___ DATASET RECORDS ___

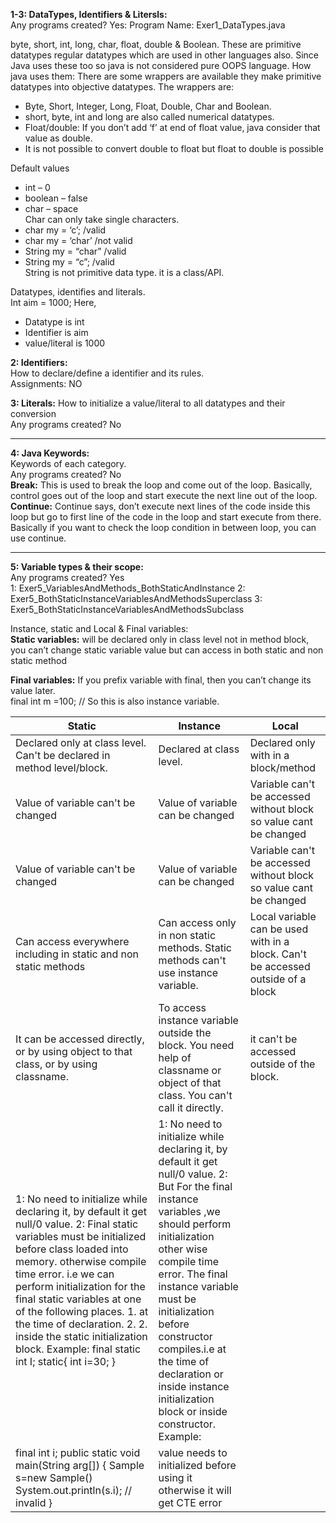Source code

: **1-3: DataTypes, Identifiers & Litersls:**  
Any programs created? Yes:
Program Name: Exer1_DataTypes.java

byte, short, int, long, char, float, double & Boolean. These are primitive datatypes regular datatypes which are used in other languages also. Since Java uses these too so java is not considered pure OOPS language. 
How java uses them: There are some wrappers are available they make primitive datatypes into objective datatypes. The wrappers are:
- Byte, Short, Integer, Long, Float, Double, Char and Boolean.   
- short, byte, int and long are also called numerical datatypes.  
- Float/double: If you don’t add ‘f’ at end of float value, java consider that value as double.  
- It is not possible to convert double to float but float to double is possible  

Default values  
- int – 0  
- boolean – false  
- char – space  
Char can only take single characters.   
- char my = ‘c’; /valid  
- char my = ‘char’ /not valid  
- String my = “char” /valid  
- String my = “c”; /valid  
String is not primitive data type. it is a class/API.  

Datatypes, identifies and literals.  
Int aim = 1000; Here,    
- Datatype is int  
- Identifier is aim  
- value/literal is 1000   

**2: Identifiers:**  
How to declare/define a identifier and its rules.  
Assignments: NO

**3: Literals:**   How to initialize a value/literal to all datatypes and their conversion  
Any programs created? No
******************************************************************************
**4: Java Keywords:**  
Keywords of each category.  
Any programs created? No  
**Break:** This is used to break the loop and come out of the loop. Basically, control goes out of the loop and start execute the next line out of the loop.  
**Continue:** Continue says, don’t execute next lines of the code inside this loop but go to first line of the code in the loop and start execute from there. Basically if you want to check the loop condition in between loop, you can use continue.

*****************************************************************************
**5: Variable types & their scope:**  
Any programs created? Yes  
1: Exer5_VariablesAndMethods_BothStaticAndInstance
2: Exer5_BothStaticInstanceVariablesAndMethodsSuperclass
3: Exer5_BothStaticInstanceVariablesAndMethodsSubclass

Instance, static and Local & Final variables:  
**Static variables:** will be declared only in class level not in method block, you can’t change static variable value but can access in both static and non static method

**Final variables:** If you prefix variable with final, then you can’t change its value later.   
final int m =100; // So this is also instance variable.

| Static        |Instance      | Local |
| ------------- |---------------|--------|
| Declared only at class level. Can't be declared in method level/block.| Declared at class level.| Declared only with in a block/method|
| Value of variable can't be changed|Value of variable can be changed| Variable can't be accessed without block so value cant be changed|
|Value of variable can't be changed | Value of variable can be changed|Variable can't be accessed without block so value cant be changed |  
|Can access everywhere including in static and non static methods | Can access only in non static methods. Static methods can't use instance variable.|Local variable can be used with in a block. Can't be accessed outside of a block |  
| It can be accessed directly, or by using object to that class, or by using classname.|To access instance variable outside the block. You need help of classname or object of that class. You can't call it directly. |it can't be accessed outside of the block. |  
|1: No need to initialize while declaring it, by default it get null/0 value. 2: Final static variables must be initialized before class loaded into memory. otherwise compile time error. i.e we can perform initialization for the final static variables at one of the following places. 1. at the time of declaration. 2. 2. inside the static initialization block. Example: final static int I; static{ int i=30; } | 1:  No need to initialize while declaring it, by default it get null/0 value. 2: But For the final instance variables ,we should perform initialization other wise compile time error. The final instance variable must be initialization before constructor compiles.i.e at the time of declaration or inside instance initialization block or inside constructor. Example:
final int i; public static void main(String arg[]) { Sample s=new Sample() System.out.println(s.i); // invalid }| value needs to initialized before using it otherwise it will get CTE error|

___
___ DATASET RECORDS ___

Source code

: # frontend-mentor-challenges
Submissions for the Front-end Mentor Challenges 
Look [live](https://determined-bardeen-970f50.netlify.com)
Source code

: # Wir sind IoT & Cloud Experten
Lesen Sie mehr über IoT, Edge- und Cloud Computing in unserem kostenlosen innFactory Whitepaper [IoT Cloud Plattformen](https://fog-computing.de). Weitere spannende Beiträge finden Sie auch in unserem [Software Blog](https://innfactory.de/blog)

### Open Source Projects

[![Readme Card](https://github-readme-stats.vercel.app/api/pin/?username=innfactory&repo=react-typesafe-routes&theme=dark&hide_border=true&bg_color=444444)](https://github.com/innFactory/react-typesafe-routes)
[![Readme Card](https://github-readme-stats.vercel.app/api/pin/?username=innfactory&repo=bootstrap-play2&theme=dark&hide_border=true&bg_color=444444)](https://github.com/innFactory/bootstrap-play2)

___

EXERCISE INSTRUCTIONS | Using only the entries above, output the line with "in a block/method|", the line with "the block. |", and all lines between them, exactly as they stand.

WRITTEN RESPONSE |
| Declared only at class level. Can't be declared in method level/block.| Declared at class level.| Declared only with in a block/method|
| Value of variable can't be changed|Value of variable can be changed| Variable can't be accessed without block so value cant be changed|
|Value of variable can't be changed | Value of variable can be changed|Variable can't be accessed without block so value cant be changed |  
|Can access everywhere including in static and non static methods | Can access only in non static methods. Static methods can't use instance variable.|Local variable can be used with in a block. Can't be accessed outside of a block |  
| It can be accessed directly, or by using object to that class, or by using classname.|To access instance variable outside the block. You need help of classname or object of that class. You can't call it directly. |it can't be accessed outside of the block. |  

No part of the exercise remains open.